Dataset entries:
Segment Open

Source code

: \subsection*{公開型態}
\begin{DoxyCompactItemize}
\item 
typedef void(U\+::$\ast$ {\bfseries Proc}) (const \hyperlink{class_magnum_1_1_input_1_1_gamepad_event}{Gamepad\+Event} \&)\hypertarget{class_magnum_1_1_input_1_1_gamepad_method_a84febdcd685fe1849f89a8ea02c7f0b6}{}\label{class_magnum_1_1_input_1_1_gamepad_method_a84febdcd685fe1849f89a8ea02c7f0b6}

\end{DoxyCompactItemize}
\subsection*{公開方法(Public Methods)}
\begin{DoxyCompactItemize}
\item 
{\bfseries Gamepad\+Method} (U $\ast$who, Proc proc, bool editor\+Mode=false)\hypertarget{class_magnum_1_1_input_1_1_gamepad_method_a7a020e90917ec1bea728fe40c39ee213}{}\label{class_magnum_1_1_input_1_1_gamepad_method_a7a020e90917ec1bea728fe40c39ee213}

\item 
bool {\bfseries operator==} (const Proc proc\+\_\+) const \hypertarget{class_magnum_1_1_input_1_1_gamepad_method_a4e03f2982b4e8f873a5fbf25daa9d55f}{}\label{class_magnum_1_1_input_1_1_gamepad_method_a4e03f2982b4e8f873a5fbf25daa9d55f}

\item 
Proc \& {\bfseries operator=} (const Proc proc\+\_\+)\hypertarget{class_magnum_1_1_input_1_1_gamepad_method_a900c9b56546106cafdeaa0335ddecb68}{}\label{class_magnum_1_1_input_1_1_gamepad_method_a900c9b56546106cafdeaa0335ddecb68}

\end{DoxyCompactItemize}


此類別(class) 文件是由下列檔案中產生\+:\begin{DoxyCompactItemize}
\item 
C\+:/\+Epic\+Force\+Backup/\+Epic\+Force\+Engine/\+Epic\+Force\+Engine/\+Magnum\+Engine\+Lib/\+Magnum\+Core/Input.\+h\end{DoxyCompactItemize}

Segment Closed

Task description
Every entry should be reproduced exactly, with no part omitted.

Output below
Source code

: \subsection*{公開型態}
\begin{DoxyCompactItemize}
\item 
typedef void(U\+::$\ast$ {\bfseries Proc}) (const \hyperlink{class_magnum_1_1_input_1_1_gamepad_event}{Gamepad\+Event} \&)\hypertarget{class_magnum_1_1_input_1_1_gamepad_method_a84febdcd685fe1849f89a8ea02c7f0b6}{}\label{class_magnum_1_1_input_1_1_gamepad_method_a84febdcd685fe1849f89a8ea02c7f0b6}

\end{DoxyCompactItemize}
\subsection*{公開方法(Public Methods)}
\begin{DoxyCompactItemize}
\item 
{\bfseries Gamepad\+Method} (U $\ast$who, Proc proc, bool editor\+Mode=false)\hypertarget{class_magnum_1_1_input_1_1_gamepad_method_a7a020e90917ec1bea728fe40c39ee213}{}\label{class_magnum_1_1_input_1_1_gamepad_method_a7a020e90917ec1bea728fe40c39ee213}

\item 
bool {\bfseries operator==} (const Proc proc\+\_\+) const \hypertarget{class_magnum_1_1_input_1_1_gamepad_method_a4e03f2982b4e8f873a5fbf25daa9d55f}{}\label{class_magnum_1_1_input_1_1_gamepad_method_a4e03f2982b4e8f873a5fbf25daa9d55f}

\item 
Proc \& {\bfseries operator=} (const Proc proc\+\_\+)\hypertarget{class_magnum_1_1_input_1_1_gamepad_method_a900c9b56546106cafdeaa0335ddecb68}{}\label{class_magnum_1_1_input_1_1_gamepad_method_a900c9b56546106cafdeaa0335ddecb68}

\end{DoxyCompactItemize}


此類別(class) 文件是由下列檔案中產生\+:\begin{DoxyCompactItemize}
\item 
C\+:/\+Epic\+Force\+Backup/\+Epic\+Force\+Engine/\+Epic\+Force\+Engine/\+Magnum\+Engine\+Lib/\+Magnum\+Core/Input.\+h\end{DoxyCompactItemize}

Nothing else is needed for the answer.